Tolta la fata (zhané) che incanta il pubblico con un potente sortilegio, le fate sono magiche per definizione, il resto è nettamente al di sotto, non perché le prove d’attore siano troppo scarse ma il gap è troppo evidente quasi imbarazzante.

E poi il Mississippi con i suoi bayou, che speravo al centro e fulcro di una trama di relazioni e perdite, viene lasciato miseramente indietro come un qualcosa da scartare, un mero espediente narrativo per una folle rincorsa alla più gretta visone eco-apocalittica possibile.

L’archetipo del “bovino estinto” è terribilmente e inesorabilmente desolante, come il mondo raccontato che solca senza ritegno.

Troppo semplice, troppo raccontato e descritto minuziosamente dalla sempre fervida Hushpuppy, evoluta a narratore invadente e mai taciuto. Mi ricorda troppo i brutti film di Terrence Malick, vedi The Tree of Life, con l’esposizione di tutto, esplicitato per non lasciare dubbi, noia creata per un pubblico incapace di sognare.

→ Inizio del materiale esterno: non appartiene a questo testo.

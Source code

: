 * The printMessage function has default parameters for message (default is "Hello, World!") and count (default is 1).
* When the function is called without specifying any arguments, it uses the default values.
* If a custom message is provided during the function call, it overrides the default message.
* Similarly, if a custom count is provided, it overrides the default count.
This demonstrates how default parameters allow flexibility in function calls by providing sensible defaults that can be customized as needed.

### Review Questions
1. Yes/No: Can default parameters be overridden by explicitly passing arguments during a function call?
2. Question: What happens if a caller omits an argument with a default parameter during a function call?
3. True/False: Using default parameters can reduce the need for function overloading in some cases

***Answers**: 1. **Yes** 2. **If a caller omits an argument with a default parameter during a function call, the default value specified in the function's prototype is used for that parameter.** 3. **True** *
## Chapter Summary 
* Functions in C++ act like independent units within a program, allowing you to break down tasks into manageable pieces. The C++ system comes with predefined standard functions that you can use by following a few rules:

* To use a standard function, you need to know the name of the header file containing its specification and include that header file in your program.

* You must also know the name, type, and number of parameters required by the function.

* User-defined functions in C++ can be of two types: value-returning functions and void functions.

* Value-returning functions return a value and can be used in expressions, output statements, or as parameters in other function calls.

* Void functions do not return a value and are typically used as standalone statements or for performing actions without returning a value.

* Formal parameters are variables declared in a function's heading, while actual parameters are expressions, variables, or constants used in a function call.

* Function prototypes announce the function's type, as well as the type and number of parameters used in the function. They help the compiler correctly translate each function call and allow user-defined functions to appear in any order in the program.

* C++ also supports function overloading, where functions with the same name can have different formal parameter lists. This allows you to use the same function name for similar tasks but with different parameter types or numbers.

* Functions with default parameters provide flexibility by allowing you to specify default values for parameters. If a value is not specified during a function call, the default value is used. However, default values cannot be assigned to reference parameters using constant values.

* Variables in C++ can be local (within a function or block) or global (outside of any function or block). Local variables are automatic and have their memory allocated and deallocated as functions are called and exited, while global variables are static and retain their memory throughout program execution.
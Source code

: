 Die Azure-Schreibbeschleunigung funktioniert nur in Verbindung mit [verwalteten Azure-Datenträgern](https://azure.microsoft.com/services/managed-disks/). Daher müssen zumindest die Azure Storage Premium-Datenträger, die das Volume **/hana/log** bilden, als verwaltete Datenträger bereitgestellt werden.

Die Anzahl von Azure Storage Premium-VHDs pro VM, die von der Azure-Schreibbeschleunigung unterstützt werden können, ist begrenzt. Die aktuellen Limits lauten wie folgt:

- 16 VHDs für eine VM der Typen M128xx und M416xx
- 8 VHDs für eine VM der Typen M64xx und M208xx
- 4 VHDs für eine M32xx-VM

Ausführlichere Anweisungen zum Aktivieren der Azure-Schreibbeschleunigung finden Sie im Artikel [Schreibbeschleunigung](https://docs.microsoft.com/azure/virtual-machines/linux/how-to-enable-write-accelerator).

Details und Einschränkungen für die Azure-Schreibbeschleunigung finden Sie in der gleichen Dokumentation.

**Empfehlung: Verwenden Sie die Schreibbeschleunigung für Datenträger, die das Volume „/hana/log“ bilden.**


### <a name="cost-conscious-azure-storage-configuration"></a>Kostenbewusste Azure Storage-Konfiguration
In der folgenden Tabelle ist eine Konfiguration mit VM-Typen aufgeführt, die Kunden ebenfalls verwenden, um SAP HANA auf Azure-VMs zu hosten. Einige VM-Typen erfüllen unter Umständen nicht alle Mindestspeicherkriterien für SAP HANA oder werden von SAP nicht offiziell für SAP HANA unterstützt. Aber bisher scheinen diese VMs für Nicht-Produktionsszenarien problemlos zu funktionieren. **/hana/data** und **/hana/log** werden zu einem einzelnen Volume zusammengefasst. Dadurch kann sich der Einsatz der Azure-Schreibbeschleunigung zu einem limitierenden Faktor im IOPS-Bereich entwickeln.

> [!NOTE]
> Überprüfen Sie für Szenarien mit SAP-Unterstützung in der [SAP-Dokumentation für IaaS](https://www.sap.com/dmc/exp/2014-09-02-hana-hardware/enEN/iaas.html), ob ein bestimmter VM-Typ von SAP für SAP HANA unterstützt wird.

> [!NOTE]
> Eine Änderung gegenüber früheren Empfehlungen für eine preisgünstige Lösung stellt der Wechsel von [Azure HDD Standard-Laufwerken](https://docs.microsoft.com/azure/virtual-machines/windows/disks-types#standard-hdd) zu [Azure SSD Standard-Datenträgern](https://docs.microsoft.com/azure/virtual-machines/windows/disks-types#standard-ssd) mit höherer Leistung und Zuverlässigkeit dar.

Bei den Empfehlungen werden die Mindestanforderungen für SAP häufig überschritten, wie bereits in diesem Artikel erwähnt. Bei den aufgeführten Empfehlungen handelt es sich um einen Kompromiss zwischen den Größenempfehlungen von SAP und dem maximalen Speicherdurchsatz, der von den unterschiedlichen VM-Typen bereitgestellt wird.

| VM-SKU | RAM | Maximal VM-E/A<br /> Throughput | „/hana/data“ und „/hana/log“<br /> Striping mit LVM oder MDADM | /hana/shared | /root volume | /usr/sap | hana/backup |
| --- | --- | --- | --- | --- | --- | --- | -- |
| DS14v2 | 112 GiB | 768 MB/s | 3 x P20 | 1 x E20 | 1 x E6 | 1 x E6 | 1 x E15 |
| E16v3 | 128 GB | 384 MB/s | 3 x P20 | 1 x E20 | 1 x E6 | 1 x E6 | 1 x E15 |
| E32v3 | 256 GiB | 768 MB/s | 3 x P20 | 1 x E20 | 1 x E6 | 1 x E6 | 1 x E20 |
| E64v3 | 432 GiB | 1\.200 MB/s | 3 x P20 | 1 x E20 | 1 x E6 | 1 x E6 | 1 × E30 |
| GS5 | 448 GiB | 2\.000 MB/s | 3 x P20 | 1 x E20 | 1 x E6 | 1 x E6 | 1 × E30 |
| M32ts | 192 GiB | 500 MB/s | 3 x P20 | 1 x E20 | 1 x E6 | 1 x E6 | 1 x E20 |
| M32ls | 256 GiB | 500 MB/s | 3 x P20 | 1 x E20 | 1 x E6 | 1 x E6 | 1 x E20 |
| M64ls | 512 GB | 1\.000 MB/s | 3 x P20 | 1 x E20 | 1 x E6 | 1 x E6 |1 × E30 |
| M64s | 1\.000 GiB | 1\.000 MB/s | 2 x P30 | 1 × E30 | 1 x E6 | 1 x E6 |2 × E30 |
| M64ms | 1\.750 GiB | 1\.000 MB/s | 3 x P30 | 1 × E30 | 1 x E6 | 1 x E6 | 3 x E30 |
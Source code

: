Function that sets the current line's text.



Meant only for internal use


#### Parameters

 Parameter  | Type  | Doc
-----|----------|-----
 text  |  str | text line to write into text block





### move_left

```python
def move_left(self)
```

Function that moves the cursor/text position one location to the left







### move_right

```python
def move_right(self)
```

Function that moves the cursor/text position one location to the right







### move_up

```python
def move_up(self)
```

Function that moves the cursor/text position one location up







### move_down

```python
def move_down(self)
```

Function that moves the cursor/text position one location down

Odiatemi ma la penso così.

Un’occasione persa, un film che ritengo incompleto in tutti i sensi, non un documentario, non un fantasy e non un grido di protesta eco-qualcosa degno di questi nobili principi.

L’opera teatrale di Lucy Alibar, Beasts of the Southern Wild (titolo originale del film), meritava di più da questo script? Questo non posso saperlo ma lasciatemi dire che  la curiosità mi divora.

PS: non fatevi fregare dal bellissimo trailer, il film è tutto in quel minuto e poco più.